**EXTRACTED INFORMATION:**
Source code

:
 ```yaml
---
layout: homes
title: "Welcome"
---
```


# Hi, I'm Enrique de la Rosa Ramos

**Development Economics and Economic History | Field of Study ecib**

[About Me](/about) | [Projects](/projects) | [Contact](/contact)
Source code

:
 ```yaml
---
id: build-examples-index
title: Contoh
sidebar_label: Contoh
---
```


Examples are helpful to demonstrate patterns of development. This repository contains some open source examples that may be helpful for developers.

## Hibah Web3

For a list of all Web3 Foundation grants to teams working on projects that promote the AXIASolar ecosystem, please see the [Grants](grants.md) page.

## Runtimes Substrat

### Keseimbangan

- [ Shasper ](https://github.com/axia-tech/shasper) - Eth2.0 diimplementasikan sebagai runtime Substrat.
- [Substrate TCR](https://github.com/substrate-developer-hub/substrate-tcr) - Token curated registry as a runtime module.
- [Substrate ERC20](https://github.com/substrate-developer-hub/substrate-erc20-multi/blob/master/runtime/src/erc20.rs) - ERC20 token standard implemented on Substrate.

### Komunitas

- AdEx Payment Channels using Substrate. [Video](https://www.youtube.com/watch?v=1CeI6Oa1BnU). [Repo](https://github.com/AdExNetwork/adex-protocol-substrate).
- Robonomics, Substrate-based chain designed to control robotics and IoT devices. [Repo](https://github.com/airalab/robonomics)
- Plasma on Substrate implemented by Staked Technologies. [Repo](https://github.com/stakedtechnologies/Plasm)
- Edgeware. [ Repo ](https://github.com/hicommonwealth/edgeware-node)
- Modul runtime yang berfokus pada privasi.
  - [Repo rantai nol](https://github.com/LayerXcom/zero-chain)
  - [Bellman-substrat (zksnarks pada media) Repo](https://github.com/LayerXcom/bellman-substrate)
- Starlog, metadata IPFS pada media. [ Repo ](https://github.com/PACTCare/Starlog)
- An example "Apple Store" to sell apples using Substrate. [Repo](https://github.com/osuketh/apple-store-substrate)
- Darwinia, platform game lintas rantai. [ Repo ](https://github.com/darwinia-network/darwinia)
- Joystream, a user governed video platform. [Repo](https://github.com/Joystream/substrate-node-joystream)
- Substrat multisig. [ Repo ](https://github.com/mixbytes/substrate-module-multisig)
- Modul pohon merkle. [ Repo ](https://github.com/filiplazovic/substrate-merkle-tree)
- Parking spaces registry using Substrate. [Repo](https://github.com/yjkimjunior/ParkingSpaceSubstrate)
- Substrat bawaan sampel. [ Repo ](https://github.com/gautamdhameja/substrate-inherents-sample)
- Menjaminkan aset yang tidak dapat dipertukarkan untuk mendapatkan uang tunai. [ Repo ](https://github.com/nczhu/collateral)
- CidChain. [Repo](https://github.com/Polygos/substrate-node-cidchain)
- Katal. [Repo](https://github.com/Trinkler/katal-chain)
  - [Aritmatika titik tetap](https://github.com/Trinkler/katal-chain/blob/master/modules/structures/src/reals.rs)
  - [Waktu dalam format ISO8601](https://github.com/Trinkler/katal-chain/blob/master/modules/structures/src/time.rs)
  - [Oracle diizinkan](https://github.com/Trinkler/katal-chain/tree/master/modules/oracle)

**TASK ITEM:**
I need exact copies of the lines from the one holding "- An example" through the end of the records above, and nothing beyond them.

**RESULT OF THE EXERCISE:**
- An example "Apple Store" to sell apples using Substrate. [Repo](https://github.com/osuketh/apple-store-substrate)
- Darwinia, platform game lintas rantai. [ Repo ](https://github.com/darwinia-network/darwinia)
- Joystream, a user governed video platform. [Repo](https://github.com/Joystream/substrate-node-joystream)
- Substrat multisig. [ Repo ](https://github.com/mixbytes/substrate-module-multisig)
- Modul pohon merkle. [ Repo ](https://github.com/filiplazovic/substrate-merkle-tree)
- Parking spaces registry using Substrate. [Repo](https://github.com/yjkimjunior/ParkingSpaceSubstrate)
- Substrat bawaan sampel. [ Repo ](https://github.com/gautamdhameja/substrate-inherents-sample)
- Menjaminkan aset yang tidak dapat dipertukarkan untuk mendapatkan uang tunai. [ Repo ](https://github.com/nczhu/collateral)
- CidChain. [Repo](https://github.com/Polygos/substrate-node-cidchain)
- Katal. [Repo](https://github.com/Trinkler/katal-chain)
  - [Aritmatika titik tetap](https://github.com/Trinkler/katal-chain/blob/master/modules/structures/src/reals.rs)
  - [Waktu dalam format ISO8601](https://github.com/Trinkler/katal-chain/blob/master/modules/structures/src/time.rs)
  - [Oracle diizinkan](https://github.com/Trinkler/katal-chain/tree/master/modules/oracle)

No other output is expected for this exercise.